Briefly describe the work you do.
I am primarily a lens-based artist, investigating representations of capitalism and consumerism within the global market. I’m particularly interested in the role of advertising imagery as an influential backdrop in the creation and reflection of personal and collective cultural identities. Working on a project basis, I generally identify topics of interest and slowly develop a conceptual framework around the topic based on discoveries I make as I work. I love irony and infuse it into my work as much as possible.
Tell us a little about your background and how that influences you as an artist.
Growing up, my family was continually moving and morphing as my parents married, divorced, and changed jobs multiple times. Living in a continual state of flux, meeting and living with new people, adapting to new contexts and challenges all helped me recognize and appreciate the complexity of identity and perspective. I am curious about peoples’ stories and how we all fit together and contribute to defining this infinitely shifting organism that is the world. This curiosity inspires me to venture forth, to research and ask questions, to engage in dialogue, and to make observations.
The concept of the “artist studio” has a broad range of meanings, especially in contemporary practice. The idea of the artist toiling away alone in a room may not necessarily reflect what many artists do from day to day anymore. Describe your studio practice and how it differs from (or is the same as) traditional notions of “being in the studio.”
Most of my work happens either in the field or on the computer. As a result, the “studio” as a finite space is not a dominant factor in my practice. When I’m not on location, I spend my time researching, editing and processing images, writing, and experimenting with presentation in order to add conceptual depth to the work.

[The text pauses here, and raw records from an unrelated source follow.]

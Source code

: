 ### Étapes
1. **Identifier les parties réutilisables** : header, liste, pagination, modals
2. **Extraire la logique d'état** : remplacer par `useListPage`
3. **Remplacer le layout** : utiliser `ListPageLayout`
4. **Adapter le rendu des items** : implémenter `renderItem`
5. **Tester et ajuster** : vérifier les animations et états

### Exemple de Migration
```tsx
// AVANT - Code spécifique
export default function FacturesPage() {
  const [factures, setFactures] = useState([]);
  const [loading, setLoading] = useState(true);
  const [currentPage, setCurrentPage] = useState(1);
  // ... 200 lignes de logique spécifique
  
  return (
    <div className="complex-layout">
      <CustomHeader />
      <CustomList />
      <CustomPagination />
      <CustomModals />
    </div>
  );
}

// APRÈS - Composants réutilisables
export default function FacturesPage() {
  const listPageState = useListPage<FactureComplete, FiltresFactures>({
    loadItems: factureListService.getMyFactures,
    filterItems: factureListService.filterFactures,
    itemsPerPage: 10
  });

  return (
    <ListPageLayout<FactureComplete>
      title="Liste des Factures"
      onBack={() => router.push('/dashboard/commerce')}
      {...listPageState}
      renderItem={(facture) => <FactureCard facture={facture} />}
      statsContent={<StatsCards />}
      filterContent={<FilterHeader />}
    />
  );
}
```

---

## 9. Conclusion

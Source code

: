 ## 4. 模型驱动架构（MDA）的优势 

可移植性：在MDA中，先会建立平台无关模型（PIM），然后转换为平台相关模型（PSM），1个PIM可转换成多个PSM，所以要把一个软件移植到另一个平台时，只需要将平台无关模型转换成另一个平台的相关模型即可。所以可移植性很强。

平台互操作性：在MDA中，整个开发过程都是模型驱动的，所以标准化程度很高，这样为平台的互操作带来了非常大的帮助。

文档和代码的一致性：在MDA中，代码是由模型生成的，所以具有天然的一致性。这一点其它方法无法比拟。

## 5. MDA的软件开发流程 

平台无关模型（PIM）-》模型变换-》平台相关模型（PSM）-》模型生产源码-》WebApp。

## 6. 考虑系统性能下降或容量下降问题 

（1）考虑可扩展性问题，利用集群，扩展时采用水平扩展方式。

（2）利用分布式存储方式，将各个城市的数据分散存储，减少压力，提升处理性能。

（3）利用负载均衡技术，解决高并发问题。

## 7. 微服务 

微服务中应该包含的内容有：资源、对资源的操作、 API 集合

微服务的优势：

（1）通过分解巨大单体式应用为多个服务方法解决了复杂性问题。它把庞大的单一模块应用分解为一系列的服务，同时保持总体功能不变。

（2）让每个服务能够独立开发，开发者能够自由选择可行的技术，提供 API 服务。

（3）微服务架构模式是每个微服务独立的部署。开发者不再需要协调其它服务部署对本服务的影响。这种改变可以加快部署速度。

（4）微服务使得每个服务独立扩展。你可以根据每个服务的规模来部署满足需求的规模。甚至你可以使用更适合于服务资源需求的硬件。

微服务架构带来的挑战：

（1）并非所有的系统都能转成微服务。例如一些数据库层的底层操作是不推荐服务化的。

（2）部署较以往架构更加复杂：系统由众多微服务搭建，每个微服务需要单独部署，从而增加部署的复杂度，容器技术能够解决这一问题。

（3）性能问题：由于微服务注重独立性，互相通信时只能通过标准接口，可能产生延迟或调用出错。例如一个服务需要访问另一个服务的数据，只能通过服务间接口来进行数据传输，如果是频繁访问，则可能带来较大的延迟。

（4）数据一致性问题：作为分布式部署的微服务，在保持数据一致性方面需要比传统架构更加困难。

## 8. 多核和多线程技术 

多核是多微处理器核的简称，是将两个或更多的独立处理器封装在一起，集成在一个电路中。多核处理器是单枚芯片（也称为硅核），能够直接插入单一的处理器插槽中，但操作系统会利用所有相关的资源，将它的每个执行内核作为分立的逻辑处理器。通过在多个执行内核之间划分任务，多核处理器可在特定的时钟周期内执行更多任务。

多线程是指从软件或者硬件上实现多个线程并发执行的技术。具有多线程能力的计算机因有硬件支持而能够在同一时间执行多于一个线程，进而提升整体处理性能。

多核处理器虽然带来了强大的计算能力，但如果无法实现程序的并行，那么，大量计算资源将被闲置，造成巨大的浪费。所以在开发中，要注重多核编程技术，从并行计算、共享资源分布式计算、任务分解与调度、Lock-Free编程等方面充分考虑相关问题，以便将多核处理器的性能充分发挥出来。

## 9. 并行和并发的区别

What unique roles do you see yourself as the artist playing that you may not have envisioned yourself in when you first started making art?
When do you find is the best time of day to make art? Do you have time set aside every day, every week or do you just work whenever you can?
Because I’m a professor with a heavy teaching load, my shooting often happens when I am off from teaching during January and summer months or weekends. My editing, writing and printing occur throughout the year as time permits.
How has your work changed in the last five years? How is it the same?
In general, my work has come somewhat full circle from when I first began working as an artist. I was initially drawn to portrait photography as a way of interacting with people, but became interested in constructs of identity on a larger cultural level, first on a national scale and then on an international one. Recently, I’ve returned to the portrait, but approach it from within a conceptual framework.
Are there people such as family, friends, writers, philosophers or even pop icons that have had an impact on the work you do?
I love looking at all manner of art. There are so many amazing artists and curators out there.
I am lucky to have a strong network of artist friends who have influenced my ideas and been an inspiration for me. Artists I have never met, but feel my work is somewhat in dialogue with, include Martin Parr, Walker Evans, Brian Ulrich, Cao Fei, Andy Warhol, and maybe Jeff Koons. Thinkers who have influenced me include Walter Benjamin, Jean Baudrillard, Guy Debord, Marshall McLuchan, Stephen Colbert…My work is also influenced by current events. I read a lot of news magazines and watch political/social documentaries.
If you had an occupation outside of being an artist, what would that be and why?
I’m pretty passionate about social justice issues, I love to cook and feed people, and I enjoy helping people connect with other people or resources they need. So I could see myself as a social worker of some kind, the owner of an intimate neighborhood café, or matchmaker. Right now, I work as a professor of studio art, which involves everything mentioned but the cooking. I am not the professor who bakes cookies for her students.
Born and raised in the Mid-Atlantic region of the U.S., Priscilla Briggs is an artist currently based in Minneapolis, MN. She holds an MFA from Maryland Institute College of Art and a BA from Carnegie Mellon University. Her explorations as an artist have taken her to various areas of the world, most influentially China, where she completed residencies at Art Channel in Beijing in 2008 and the Chinese European Art Center in Xiamen in 2010 and 2013.
Priscilla has received various grants for her projects, including 2010 and 2014 MN State Arts Board Grants as well as a 2008 McKnight Artist Fellowship. Her work has been exhibited widely and is included in the Midwest Photographer’s Project at the Museum of Contemporary Photography in Chicago. She recently joined the artist collective of Piacsek Gallery based in the UK.